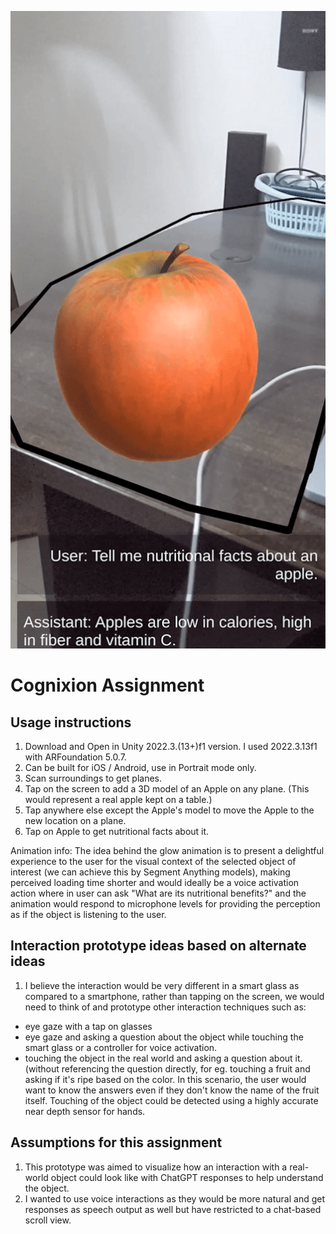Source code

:![Alt text for the image](screenshot.png)

# Cognixion Assignment

## Usage instructions
1. Download and Open in Unity 2022.3.(13+)f1 version. I used 2022.3.13f1 with ARFoundation 5.0.7.
2. Can be built for iOS / Android, use in Portrait mode only.
3. Scan surroundings to get planes.
4. Tap on the screen to add a 3D model of an Apple on any plane. (This would represent a real apple kept on a table.)
5. Tap anywhere else except the Apple's model to move the Apple to the new location on a plane.
6. Tap on Apple to get nutritional facts about it.

Animation info: The idea behind the glow animation is to present a delightful experience to the user for the visual context of the selected object of interest (we can achieve this by Segment Anything models), making perceived loading time shorter and would ideally be a voice activation action where in user can ask "What are its nutritional benefits?" and the animation would respond to microphone levels for providing the perception as if the object is listening to the user.
   

## Interaction prototype ideas based on alternate ideas
1. I believe the interaction would be very different in a smart glass as compared to a smartphone, rather than tapping on the screen, we would need to think of and prototype other interaction techniques 
such as:
  - eye gaze with a tap on glasses
  - eye gaze and asking a question about the object while touching the smart glass or a controller for voice activation.
  - touching the object in the real world and asking a question about it. (without referencing the question directly, for eg. touching a fruit and asking if it's ripe based on the color. In this scenario, the user would want to know the answers even if they don't know the name of the fruit itself. Touching of the object could be detected using a highly accurate near depth sensor for hands.


## Assumptions for this assignment
1. This prototype was aimed to visualize how an interaction with a real-world object could look like with ChatGPT responses to help understand the object.
2. I wanted to use voice interactions as they would be more natural and get responses as speech output as well but have restricted to a chat-based scroll view.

* [Your task] If an entry contains a picture, skip the picture and reproduce everything else exactly.

* [Task result]
Source code

:![Alt text for the image](screenshot.png)

# Cognixion Assignment

## Usage instructions
1. Download and Open in Unity 2022.3.(13+)f1 version. I used 2022.3.13f1 with ARFoundation 5.0.7.
2. Can be built for iOS / Android, use in Portrait mode only.
3. Scan surroundings to get planes.
4. Tap on the screen to add a 3D model of an Apple on any plane. (This would represent a real apple kept on a table.)
5. Tap anywhere else except the Apple's model to move the Apple to the new location on a plane.
6. Tap on Apple to get nutritional facts about it.

Animation info: The idea behind the glow animation is to present a delightful experience to the user for the visual context of the selected object of interest (we can achieve this by Segment Anything models), making perceived loading time shorter and would ideally be a voice activation action where in user can ask "What are its nutritional benefits?" and the animation would respond to microphone levels for providing the perception as if the object is listening to the user.
   

## Interaction prototype ideas based on alternate ideas
1. I believe the interaction would be very different in a smart glass as compared to a smartphone, rather than tapping on the screen, we would need to think of and prototype other interaction techniques 
such as:
  - eye gaze with a tap on glasses
  - eye gaze and asking a question about the object while touching the smart glass or a controller for voice activation.
  - touching the object in the real world and asking a question about it. (without referencing the question directly, for eg. touching a fruit and asking if it's ripe based on the color. In this scenario, the user would want to know the answers even if they don't know the name of the fruit itself. Touching of the object could be detected using a highly accurate near depth sensor for hands.


## Assumptions for this assignment
1. This prototype was aimed to visualize how an interaction with a real-world object could look like with ChatGPT responses to help understand the object.
2. I wanted to use voice interactions as they would be more natural and get responses as speech output as well but have restricted to a chat-based scroll view.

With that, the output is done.